L’anticomunismo occupò, dopo la fine della Seconda guerra mondiale, una posizione dominante nella vita interna (La caccia alle streghe) e nella politica estera degli Usa. Il mito del «il complotto internazionale comunista», creando un’atmosfera di tensione e di paura, servì alla propaganda reazionaria per stabilizzare la situazione del paese, per “disciplinare” i lavoratori e costringerli a fare nuove concessioni in nome della «sicurezza nazionale». Contemporaneamente, il governo Truman, utilizzò l’anticomunismo come un’arma di esportazione per mascherare la sua politica espansionistica. La campagna anticomunista si impossessò di tutti i canali d’informazione di massa, creando nell’opinione pubblica americana, un senso di psicosi anticomunista. Ovunque venivano visti comunisti infiltrati nell’apparato statale del paese. Fu messo in moto, contro l’Urss, la produzione cinematografica di Hollywood, furono stampati milioni di libelli anticomunisti e creati nuovi settori di studi, come la «sovietologia» e la «marxlogia».
Con il cambio dei poteri al vertice, dal democratico Truman nel 1953, al generale repubblicano Dwight Eisenhower, la musica non cambia. Parlando agli studenti della Columbia University egli disse: «Gli Stati Uniti d’America hanno un compito oneroso, ma onorifico. Essi hanno la missione di guidare il mondo. La vostra generazione ha la meravigliosa possibilità di recare il proprio contributo perché questa guida sia un modello, intellettuale e materiale per l’eternità».
Come i governanti Usa intendessero «guidare il mondo», e passare al programma della «liberazione dal comunismo dei popoli che si trovavano sotto il dominio sovietico» l’abbiamo visto e vissuto nei decenni successivi, allorquando, sotto la copertura dell’anticomunismo, vennero aggrediti e massacrati popoli e nazioni in lotta contro il neocolonialismo angloamericano, dando vita, allo stesso tempo, a programmi terroristici, come in Brasile e Cile.

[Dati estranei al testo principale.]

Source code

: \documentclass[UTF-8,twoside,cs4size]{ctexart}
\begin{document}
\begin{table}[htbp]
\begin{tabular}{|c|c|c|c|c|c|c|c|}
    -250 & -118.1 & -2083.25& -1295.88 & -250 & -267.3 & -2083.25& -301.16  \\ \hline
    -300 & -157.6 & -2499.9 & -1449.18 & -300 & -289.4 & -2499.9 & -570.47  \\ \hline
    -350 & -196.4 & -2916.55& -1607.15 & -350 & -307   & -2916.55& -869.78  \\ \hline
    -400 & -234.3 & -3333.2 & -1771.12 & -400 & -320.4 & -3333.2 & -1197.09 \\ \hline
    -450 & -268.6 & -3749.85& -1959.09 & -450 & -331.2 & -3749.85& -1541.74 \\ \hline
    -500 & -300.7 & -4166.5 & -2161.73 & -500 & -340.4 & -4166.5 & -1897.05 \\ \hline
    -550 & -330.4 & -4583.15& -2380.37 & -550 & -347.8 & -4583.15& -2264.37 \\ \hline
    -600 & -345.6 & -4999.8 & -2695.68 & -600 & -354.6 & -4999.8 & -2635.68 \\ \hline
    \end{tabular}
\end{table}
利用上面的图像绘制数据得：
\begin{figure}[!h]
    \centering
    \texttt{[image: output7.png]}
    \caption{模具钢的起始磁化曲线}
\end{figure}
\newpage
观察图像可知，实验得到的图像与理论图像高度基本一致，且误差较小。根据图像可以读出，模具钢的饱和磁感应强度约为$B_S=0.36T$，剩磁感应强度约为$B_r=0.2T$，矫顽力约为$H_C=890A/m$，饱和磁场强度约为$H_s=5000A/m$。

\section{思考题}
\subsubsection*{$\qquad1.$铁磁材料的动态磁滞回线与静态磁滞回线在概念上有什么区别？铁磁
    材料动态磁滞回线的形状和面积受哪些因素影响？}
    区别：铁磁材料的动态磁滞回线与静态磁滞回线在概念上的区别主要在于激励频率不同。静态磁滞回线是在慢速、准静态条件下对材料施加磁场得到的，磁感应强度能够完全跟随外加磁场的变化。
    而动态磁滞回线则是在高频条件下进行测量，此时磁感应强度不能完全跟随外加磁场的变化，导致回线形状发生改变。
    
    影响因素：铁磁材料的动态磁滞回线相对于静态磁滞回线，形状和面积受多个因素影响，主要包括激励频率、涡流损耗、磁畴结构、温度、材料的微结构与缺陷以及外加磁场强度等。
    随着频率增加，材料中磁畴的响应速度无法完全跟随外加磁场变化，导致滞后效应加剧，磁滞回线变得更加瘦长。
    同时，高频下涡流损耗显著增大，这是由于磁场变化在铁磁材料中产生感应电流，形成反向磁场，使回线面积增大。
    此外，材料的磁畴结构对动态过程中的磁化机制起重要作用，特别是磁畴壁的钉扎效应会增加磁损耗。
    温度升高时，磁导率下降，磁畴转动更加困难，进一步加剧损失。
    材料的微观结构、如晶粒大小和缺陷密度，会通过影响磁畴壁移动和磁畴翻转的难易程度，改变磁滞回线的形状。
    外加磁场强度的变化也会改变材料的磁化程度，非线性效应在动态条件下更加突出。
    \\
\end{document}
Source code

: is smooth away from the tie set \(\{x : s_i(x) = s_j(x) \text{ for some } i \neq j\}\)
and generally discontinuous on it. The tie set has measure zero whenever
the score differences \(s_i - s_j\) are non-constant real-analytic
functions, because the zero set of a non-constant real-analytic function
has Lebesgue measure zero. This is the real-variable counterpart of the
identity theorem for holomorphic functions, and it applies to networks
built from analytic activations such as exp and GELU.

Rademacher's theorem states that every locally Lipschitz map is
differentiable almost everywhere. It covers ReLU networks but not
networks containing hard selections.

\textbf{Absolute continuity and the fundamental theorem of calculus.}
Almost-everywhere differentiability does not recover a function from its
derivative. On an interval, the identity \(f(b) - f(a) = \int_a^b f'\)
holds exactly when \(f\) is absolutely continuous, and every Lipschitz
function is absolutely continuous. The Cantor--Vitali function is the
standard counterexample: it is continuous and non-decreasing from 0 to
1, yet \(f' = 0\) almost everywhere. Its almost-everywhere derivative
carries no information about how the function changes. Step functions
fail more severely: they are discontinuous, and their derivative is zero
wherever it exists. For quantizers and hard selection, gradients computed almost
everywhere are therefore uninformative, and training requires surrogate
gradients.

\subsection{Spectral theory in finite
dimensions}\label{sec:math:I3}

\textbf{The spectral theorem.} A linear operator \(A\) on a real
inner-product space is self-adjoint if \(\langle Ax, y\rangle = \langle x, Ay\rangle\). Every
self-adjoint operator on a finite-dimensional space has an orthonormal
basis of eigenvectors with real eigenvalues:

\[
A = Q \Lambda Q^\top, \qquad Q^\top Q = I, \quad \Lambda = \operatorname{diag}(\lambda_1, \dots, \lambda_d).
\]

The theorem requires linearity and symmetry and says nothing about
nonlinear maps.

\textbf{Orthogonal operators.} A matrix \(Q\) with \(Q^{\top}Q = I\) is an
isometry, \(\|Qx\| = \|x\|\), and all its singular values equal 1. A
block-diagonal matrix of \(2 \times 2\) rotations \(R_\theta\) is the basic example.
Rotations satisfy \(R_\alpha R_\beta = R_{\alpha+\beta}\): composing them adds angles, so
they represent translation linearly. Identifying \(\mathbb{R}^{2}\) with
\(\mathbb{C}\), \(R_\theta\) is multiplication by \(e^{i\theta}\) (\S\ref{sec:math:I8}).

Oggi, se si analizzano gli avvenimenti politici importanti, non superficialmente, ma con la serietà di un metodo scientifico, non si può non cogliere l’esistenza di un filo rosso che collega il passato al presente. Ancora una volta, sotto mutate condizioni economiche, sociali e militari, l’attuale guerra che l’Ucraina combatte per conto degli Stati Uniti e la Nato, contro la Russia e, in nome dell’anticomunismo, non è altro che l’antico “vizio” degli Stati Uniti di distruggere il primo paese al mondo socialista, che è sempre stato e sempre sarà, nel cuore della classe operaia mondiale.